3.1. Produk Olahan dari Ubijalar Segar
3.1.1. Ubi Kukus/Goreng
Ubi rebus/kukus dan goreng merupakan produk olahan ubijalar yang paling umum dikenal masyarakat. Ubijalar putih, kuning, dan ungu
memiliki kadar air relatif lebih rendah (keset) dan
tekstur lebih mempur dibandingkan ubijalar jingga
yang cenderung lembek dan berair (Ginting,
dkk., 2008), sehingga sesuai untuk produk yang
dikukus maupun digoreng. Namun untuk ubijalar ungu, ubi kukus lebih baik daripada ubi rebus karena sebagian antosianin akan hilang/larut di dalam air rebusan.
3.1.2. Keripik
Ubijalar dengan warna umbi menarik, tekstur keset dan mempur serta tidak berserat, sesuai untuk bahan baku keripik, seperti
varietas Antin 1 (putih keunguan/putih sembur
ungu). Irisan umbi direndam sekitar 10 menit
dalam larutan soda kue untuk meningkatkan kerenyahannya. Penggorengan dengan vacuum
frying pada suhu 135oC selama 10 menit dapat
menghasilkan warna keripik yang lebih cerah dibandingkan dengan penggorengan biasa.
3.1.3. Stik Ubijalar
Stik ubijalar yang produknya mirip dengan
stik kentang (French fries) menghendaki
produk yang renyah bila digoreng, tidak mudah melempem dan rasanya gurih. Ubijalar putih, kuning, maupun ungu dapat diolah menjadi stik. Proses pembuatannya, meliputi pencucian umbi, pengupasan, perendaman dalam air, perajangan membentuk stik, blanching (perebusan 7,5 - 10
menit), penirisan, perendaman dalam air yang diberi bumbu (garam dan bawang putih) dan soda kue (10 - 15 menit), penggorengan, dan penirisan minyak (Suprapto, 2004).
3.1.4. Pasta Ubijalar
Pasta ubijalar adalah umbi kukus yang dihaluskan/digiling dan selanjutnya dapat diolah menjadi beragam produk makanan, diantaranya:
Pertama, Jus Ubijalar, jus ubijalar belum dikembangkan di Indonesia, tetapi cukup dikenal
di Filipina, Thailand (Ginting, dkk., 2006) dan Jepang (Suda, dkk., 2003). Jus dibuat dengan
cara mencampur pasta ubijalar yang berwarna ungu kemerahan atau jingga dengan air es, gula, dan asam sitrat. Untuk mendapatkan aroma buah-buahan, pasta dapat dicampur dengan
buah yang berwarna ungu (anggur) atau kuning (jeruk dan nanas).

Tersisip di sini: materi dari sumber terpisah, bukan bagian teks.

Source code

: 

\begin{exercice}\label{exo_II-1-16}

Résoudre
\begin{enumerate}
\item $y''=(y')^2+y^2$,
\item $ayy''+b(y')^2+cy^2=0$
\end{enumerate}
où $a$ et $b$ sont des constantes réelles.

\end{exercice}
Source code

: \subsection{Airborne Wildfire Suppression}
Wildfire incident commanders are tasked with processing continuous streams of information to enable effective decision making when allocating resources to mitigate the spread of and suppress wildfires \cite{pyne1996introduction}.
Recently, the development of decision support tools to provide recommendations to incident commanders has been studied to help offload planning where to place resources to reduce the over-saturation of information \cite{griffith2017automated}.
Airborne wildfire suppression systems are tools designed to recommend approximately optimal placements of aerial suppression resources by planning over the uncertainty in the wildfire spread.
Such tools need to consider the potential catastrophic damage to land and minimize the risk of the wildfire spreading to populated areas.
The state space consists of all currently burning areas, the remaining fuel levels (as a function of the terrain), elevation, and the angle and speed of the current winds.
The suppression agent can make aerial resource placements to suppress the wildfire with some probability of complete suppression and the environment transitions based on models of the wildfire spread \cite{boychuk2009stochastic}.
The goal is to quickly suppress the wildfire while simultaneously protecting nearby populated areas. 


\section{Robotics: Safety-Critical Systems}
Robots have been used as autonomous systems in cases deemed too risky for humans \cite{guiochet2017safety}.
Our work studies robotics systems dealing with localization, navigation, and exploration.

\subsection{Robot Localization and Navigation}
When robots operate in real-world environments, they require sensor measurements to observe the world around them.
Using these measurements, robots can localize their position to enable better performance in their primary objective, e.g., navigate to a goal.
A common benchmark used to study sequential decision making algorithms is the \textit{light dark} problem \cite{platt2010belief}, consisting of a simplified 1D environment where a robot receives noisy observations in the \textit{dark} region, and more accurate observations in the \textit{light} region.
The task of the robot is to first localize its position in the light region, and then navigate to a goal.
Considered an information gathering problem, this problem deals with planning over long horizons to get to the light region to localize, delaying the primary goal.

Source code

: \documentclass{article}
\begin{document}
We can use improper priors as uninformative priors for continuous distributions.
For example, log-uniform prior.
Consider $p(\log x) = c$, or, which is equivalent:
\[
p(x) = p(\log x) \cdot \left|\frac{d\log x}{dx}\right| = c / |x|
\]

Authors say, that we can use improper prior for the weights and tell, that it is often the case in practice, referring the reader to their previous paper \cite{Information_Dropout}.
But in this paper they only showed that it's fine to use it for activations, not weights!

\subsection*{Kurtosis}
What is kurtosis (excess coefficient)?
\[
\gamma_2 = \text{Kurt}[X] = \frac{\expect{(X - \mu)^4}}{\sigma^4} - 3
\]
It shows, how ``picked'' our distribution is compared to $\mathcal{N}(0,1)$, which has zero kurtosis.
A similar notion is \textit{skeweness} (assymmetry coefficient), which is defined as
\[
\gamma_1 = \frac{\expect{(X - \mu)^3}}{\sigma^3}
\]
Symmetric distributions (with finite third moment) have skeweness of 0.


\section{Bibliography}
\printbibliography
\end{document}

Kedua, Saos dan Selai Ubijalar, proporsi pasta ubijalar dalam pembuatan saos 60 - 100 persen dengan penambahan asam cuka dan pewarna makanan. Saos dari ubijalar berukuran
kecil (tidak memiliki nilai jual), ternyata sama
kualitasnya dengan yang berasal dari ubijalar
berukuran besar (Ginting, dkk., 2007). Selain
ubijalar putih dan kuning muda/krem, ubijalar ungu juga dapat digunakan untuk saos karena antosianin akan berubah warna menjadi merah
Selai ubijalar diolah dari campuran 50 persen pasta ubijalar dengan 50 persen bubur
buah-buahan (Ginting, dkk., 2012a). Ubijalar
ungu dapat dicampur dengan anggur atau buah naga merah, sementara yang dagingnya kuning dicampur dengan nanas dan yang berwarna jingga dengan mangga. Pektin komersial perlu ditambahkan agar tektur selai kokoh dan pH selai sebaiknya 3 - 3,5 agar terbentuk gel yang
baik dan selai lebih awet disimpan (Ginting, dkk.,
2007).
Ketiga, Mie Ubijalar, mie dari pasta ubijalar
dapat mensubstitusi 40 persen terigu (Utomo dan Yulifianti, 2012), lebih tinggi daripada tepung ubijalar (20 persen) (Ginting, dkk., 2006). Proses
pengolahan mie, meliputi pencampuran pasta dengan telur, garam dan bumbu, dibuat adonan kemudian dicetak menggunakan gilingan mie. Selanjutnya direbus/dikukus sebentar untuk mendapatkan mie basah dan dikeringkan dengan oven untuk mendapatkan mie kering. Warna mie ubijalar cukup menarik, terutama yang berasal dari ubijalar jingga dan ungu.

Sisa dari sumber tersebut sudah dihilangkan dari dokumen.